Yes, by right, there is a Malay word for the English word ‘tip’ – it is ‘petua’, with the meaning according to Kamus Dewan Edisi Keempat being:
nasihat, petunjuk atau panduan yang berguna (biasanya oleh orang tua-tua atau yang berpengalaman) tentang cara melaksanakan atau mencapai sesuatu dengan berkesan
i.e. useful advice, pointer, or guidance (usually from old folks or those who are experienced) on how to execute or accomplish something effectively.
‘Tip’ is also in Kamus Dewan Edisi Keempat (ok too lazy to type so refer to the following photo for its meaning):
Meaning no. 1 refers to the small amount of money or token given to someone such as a hotel service staff as a show of appreciation for his / her service. Meaning no. 2 refers to valuable insider information, especially to do with the stock market, horseracing, etc.
Granted, there is no Malay equivalent that can succinctly capture the two meanings, which is why the word ‘tip’ is borrowed and accepted into the Malay language. It also reveals that the concept of tipping someone whose job is to serve you, or to give someone a tip about something, has its origins in a foreign (i.e., Western) culture. If the two had been practised by the Malays (before Europeans came to trade and then colonise us), there surely would have been Malay words for them. (This reminds me of the verse in the Quran where it is stated that God created humankind in nations, so that we can learn from or benefit one another. Language certainly opens doors to concepts and cultural practices other than our own.)

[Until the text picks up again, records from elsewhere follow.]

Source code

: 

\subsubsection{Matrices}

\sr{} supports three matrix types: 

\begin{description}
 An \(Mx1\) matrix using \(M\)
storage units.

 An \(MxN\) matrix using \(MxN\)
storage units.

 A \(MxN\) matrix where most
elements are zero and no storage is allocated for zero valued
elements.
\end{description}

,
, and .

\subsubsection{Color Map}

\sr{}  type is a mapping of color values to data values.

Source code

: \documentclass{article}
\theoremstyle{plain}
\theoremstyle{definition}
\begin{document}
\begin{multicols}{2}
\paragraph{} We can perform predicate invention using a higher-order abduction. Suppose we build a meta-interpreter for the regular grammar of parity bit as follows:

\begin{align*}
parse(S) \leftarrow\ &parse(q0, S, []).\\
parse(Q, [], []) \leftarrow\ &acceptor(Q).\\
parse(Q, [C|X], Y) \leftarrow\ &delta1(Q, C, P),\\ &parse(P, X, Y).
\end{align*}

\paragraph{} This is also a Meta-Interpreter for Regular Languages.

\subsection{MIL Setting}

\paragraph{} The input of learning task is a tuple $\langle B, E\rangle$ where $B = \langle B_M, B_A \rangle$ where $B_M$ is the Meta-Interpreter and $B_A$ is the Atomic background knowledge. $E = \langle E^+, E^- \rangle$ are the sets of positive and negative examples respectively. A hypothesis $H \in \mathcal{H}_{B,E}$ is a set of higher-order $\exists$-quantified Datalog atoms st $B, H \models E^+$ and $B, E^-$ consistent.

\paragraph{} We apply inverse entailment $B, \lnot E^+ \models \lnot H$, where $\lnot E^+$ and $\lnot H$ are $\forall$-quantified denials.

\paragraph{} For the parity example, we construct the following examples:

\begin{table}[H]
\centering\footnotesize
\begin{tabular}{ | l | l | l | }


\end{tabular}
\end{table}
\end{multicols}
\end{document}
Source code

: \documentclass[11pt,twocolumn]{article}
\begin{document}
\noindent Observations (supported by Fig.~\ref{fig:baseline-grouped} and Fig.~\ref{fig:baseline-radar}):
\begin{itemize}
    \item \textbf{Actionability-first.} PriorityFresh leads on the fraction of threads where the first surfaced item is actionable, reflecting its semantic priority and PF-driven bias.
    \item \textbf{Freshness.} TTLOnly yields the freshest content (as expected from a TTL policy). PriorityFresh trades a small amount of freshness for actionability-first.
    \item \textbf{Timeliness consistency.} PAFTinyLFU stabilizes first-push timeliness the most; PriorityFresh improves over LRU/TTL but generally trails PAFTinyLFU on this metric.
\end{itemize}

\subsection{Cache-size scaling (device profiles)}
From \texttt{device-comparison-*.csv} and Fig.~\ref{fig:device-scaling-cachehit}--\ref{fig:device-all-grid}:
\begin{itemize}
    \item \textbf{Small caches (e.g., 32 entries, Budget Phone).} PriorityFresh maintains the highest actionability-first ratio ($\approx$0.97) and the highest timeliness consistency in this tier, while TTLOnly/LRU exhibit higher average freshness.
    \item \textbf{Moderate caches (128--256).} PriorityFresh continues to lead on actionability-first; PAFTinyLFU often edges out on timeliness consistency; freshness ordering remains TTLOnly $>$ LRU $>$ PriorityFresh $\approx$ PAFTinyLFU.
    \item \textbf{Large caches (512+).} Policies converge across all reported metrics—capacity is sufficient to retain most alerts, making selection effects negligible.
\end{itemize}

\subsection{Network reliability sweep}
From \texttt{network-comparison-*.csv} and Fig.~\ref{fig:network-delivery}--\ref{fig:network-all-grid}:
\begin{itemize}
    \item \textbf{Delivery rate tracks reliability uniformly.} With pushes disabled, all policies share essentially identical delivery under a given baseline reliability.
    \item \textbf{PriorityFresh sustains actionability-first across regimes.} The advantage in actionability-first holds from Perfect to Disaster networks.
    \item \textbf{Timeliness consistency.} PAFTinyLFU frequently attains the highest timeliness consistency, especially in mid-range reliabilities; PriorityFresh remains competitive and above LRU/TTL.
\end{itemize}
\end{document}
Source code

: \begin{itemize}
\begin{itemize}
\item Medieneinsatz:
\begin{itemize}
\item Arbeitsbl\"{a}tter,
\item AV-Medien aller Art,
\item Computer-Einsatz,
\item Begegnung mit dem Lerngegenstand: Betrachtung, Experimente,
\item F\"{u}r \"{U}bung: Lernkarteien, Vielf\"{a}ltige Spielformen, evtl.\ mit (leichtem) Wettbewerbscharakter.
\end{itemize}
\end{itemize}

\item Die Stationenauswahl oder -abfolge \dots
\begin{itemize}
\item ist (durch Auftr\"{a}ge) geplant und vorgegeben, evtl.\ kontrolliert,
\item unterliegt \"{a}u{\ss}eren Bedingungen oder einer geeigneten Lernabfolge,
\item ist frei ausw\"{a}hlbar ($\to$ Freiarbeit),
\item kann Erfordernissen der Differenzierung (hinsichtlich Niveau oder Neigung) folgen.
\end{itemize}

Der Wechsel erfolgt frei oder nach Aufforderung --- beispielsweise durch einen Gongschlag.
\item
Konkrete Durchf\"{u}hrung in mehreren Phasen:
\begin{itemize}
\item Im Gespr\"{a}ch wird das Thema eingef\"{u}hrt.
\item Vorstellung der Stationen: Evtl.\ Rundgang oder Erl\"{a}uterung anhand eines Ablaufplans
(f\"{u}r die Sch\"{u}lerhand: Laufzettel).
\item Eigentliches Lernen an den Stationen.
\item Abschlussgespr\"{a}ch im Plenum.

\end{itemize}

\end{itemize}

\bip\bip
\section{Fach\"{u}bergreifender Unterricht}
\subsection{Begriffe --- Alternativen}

Sure, meaning no. 3 provides for the same meaning as ‘petua’. However, observe the ‘bp’ written before the meaning is given, which is short for ‘bahasa percakapan’, (colloquial languge); it is only appropriate for use in informal conversation. That is why it annoys me that the word ‘tip’ is increasingly being used in print (newspaper, magazines, etc), electronic (official websites) and mass media (radio and television) in place of ‘petua’. The annoyance turns into exasperation when the word ‘tips’ (obviously English), or even worse, ‘tip-tip'(English conflated with Malay grammar) is used.

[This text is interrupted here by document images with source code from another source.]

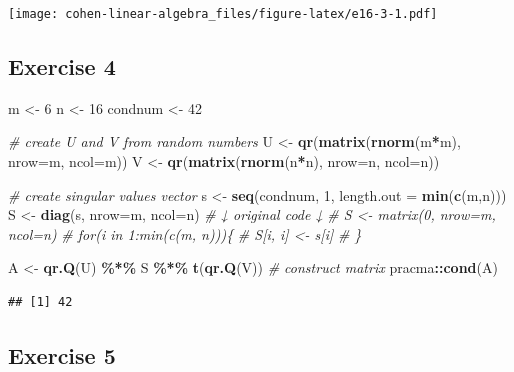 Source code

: \documentclass[
]{book}
\newenvironment{Shaded}{\begin{snugshade}}{\end{snugshade}}
\newcommand{\CommentTok}[1]{\textcolor[rgb]{0.56,0.35,0.01}{\textit{#1}}}
\newcommand{\DataTypeTok}[1]{\textcolor[rgb]{0.13,0.29,0.53}{#1}}
\newcommand{\DecValTok}[1]{\textcolor[rgb]{0.00,0.00,0.81}{#1}}
\newcommand{\KeywordTok}[1]{\textcolor[rgb]{0.13,0.29,0.53}{\textbf{#1}}}
\newcommand{\NormalTok}[1]{#1}
\newcommand{\OperatorTok}[1]{\textcolor[rgb]{0.81,0.36,0.00}{\textbf{#1}}}
\newcommand{\StringTok}[1]{\textcolor[rgb]{0.31,0.60,0.02}{#1}}
\begin{document}
\texttt{[image: cohen-linear-algebra\_files/figure-latex/e16-3-1.pdf]}

\hypertarget{exercise-4-2}{%
\subsection*{Exercise 4}\label{exercise-4-2}}

\begin{Shaded}
\begin{Highlighting}[]
\NormalTok{m \textless{}{-}}\StringTok{ }\DecValTok{6}
\NormalTok{n \textless{}{-}}\StringTok{ }\DecValTok{16}
\NormalTok{condnum \textless{}{-}}\StringTok{ }\DecValTok{42}

\CommentTok{\# create U and V from random numbers}
\NormalTok{U \textless{}{-}}\StringTok{ }\KeywordTok{qr}\NormalTok{(}\KeywordTok{matrix}\NormalTok{(}\KeywordTok{rnorm}\NormalTok{(m}\OperatorTok{*}\NormalTok{m), }\DataTypeTok{nrow=}\NormalTok{m, }\DataTypeTok{ncol=}\NormalTok{m))}
\NormalTok{V \textless{}{-}}\StringTok{ }\KeywordTok{qr}\NormalTok{(}\KeywordTok{matrix}\NormalTok{(}\KeywordTok{rnorm}\NormalTok{(n}\OperatorTok{*}\NormalTok{n), }\DataTypeTok{nrow=}\NormalTok{n, }\DataTypeTok{ncol=}\NormalTok{n))}

\CommentTok{\# create singular values vector}
\NormalTok{s \textless{}{-}}\StringTok{ }\KeywordTok{seq}\NormalTok{(condnum, }\DecValTok{1}\NormalTok{, }\DataTypeTok{length.out =} \KeywordTok{min}\NormalTok{(}\KeywordTok{c}\NormalTok{(m,n)))}
\NormalTok{S \textless{}{-}}\StringTok{ }\KeywordTok{diag}\NormalTok{(s, }\DataTypeTok{nrow=}\NormalTok{m, }\DataTypeTok{ncol=}\NormalTok{n)}
\CommentTok{\# ↓ original code ↓}
\CommentTok{\# S \textless{}{-} matrix(0, nrow=m, ncol=n)}
\CommentTok{\# for(i in 1:min(c(m, n)))\{}
\CommentTok{\#   S[i, i] \textless{}{-} s[i]}
\CommentTok{\# \}}

\NormalTok{A \textless{}{-}}\StringTok{ }\KeywordTok{qr.Q}\NormalTok{(U) }\OperatorTok{\%*\%}\StringTok{ }\NormalTok{S }\OperatorTok{\%*\%}\StringTok{ }\KeywordTok{t}\NormalTok{(}\KeywordTok{qr.Q}\NormalTok{(V)) }\CommentTok{\# construct matrix}
\NormalTok{pracma}\OperatorTok{::}\KeywordTok{cond}\NormalTok{(A)}
\end{Highlighting}
\end{Shaded}

\begin{verbatim}
## [1] 42
\end{verbatim}

\hypertarget{exercise-5-1}{%
\subsection*{Exercise 5}\label{exercise-5-1}}
\end{document}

The word ‘tip’ is only appropriate for use in print, electronic and mass media when it is within the context of an informal conversation taking place in a short story, novel, radio / television drama, or a comic strip. Otherwise, only ‘petua’ should be used, be it in advertisements, articles, magazine shows, interviews, news reports, fillers, promotional materials, etc.
Some might think that I’m taking a puritan approach to language. Language is about communication, after all, so as long as one can convey one’s ideas and the receiving party understands what is being said, that should be all that matters, right? On one hand, yes, but on the other hand, would you like to be known as a basic communicator, or an excellent one?
Why is it that when it comes to English, we strive to learn it properly and use it correctly in order to come across as a good speaker and user, but when it comes to Malay, our own mother tongue (to my readers who are Malay), we are content to just be basic communicators? (Even then, many among us cannot communicate entirely in Malay without turning to English after the first few sentences.)
Between a language that has less vocabulary (three different concepts are referred to with the same word ‘tip’ in English) and a language that has more vocabulary for specific meanings (‘petua’ for a concept already known and practised in Malay culture, and ‘tip’ for concepts learned from foreigners), which language has more clarity, is richer and more refined?
Have you ever studied the origins of the two languages?